Regia di Carlo Carunchio vedi scheda film
Scritto nel 1958, D’amore si muore rappresenta la prima collaborazione di Peppino Patroni Griffi con gli attori della mitica Compagnia dei Giovani (Giorgio De Lullo, Romolo Valli, Rossella Falk, Elsa Albani, Annamaria Guarnieri, Umberto Orsini, Ferruccio De Ceresa) e va letta proprio considerando questa particolarissima relazione tra il drammaturgo che scrive appositamente per i teatranti in virtù della loro amicizia. Superato nel 1966 da Metti, una sera a cena, grande successo anche grazie ad una non memorabile ma seducente versione cinematografica diretta dallo stesso autore, il testo viene recuperato all’inizio degli anni settanta in piena post-contestazione e sulla scia dei pruriti sessuali dell’epoca. Come il precedente gioco al massacro, D’amore si muore racconta l’incontro tra la matura borghesia pigra dai nomi altisonanti e il giovane sottobosco artistico di chi non mette insieme il pranzo con la cena, nell’occasione della morte del trait d’union tra i due mondi: amici e amanti vari (il capofila è Paolo Graziosi) accorrono a casa di Renato (Lino Capolicchio), piccolo scrittore suicida, per ricostruire emotivamente gli ultimi fuochi della sua esistenza, individuando la causa dell’insano ed atteso gesto nel tormentato amore per la ricca industriale Elena Davidson (eterea, algida, malinconica, divistica Silvana Mangano).
La figura del puzzle, con i pezzi delle foto della colpevole Mangano da ricomporre per giungere ad una specie di verità, s’accorda bene con l’idea del film, strutturato con un’alternanza tra presente e passato in cui fluttuano personaggi interessati all’esercizio del dolore anche sotto la patina della distrazione e dell’autodistruzione, reso fluido dal profluvio di chiacchiere spesso apparentemente inconsistenti che inondano i dialoghi della commedia.

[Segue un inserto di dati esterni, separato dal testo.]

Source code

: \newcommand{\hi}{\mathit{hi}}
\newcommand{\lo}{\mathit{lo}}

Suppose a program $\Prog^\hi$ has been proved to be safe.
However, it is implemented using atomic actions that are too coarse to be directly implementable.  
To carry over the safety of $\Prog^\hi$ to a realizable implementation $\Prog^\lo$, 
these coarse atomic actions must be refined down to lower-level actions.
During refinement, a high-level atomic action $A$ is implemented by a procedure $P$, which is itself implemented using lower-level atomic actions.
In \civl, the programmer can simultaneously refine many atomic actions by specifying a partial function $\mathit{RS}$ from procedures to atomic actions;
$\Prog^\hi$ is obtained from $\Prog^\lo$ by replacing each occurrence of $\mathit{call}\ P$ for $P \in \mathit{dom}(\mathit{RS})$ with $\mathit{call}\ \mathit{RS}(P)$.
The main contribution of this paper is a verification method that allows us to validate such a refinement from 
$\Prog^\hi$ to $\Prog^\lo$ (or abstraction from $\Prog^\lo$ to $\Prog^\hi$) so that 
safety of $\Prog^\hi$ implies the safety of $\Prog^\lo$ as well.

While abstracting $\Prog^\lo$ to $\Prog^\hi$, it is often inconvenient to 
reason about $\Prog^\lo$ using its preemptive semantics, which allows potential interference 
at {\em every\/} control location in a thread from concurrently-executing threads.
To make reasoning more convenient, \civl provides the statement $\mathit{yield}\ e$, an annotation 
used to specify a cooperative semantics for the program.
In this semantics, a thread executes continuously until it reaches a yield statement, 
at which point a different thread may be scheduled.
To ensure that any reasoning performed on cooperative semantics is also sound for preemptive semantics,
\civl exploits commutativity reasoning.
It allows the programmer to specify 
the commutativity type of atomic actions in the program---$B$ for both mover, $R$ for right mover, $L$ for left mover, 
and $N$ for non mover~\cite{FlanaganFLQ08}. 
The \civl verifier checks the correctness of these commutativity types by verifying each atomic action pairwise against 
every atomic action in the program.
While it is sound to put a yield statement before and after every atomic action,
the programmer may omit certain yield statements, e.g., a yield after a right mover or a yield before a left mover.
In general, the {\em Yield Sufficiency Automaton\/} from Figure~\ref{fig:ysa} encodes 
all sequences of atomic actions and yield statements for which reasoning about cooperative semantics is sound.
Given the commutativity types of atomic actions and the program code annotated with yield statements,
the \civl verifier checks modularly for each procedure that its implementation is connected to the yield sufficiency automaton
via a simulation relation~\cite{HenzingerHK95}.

Melodramma forse intellettualistico a cui dona il ritmo il montaggio non lineare di Franco Arcalli, diretto dall’oscuro e poco perito Carlo Carunchio ma assistito da un reparto tecnico d’altissimo livello (luminosa fotografia di Gabor Pogany, costumi assurdi di Gabriella Pescucci compresi un maglione natalizio e una vestaglia orientaleggiante, musiche accattivanti di Ennio Morricone), è tuttavia un mediocre esempio di erotismo romantico con un suo incomprensibile fascino determinato da una recitazione stilizzata o ridicola che ha il suo apice nell’enfasi di Milva che, impegnata sul set di un porno con Luc Merenda, lascia cadere le mutandine da una ruota panoramica.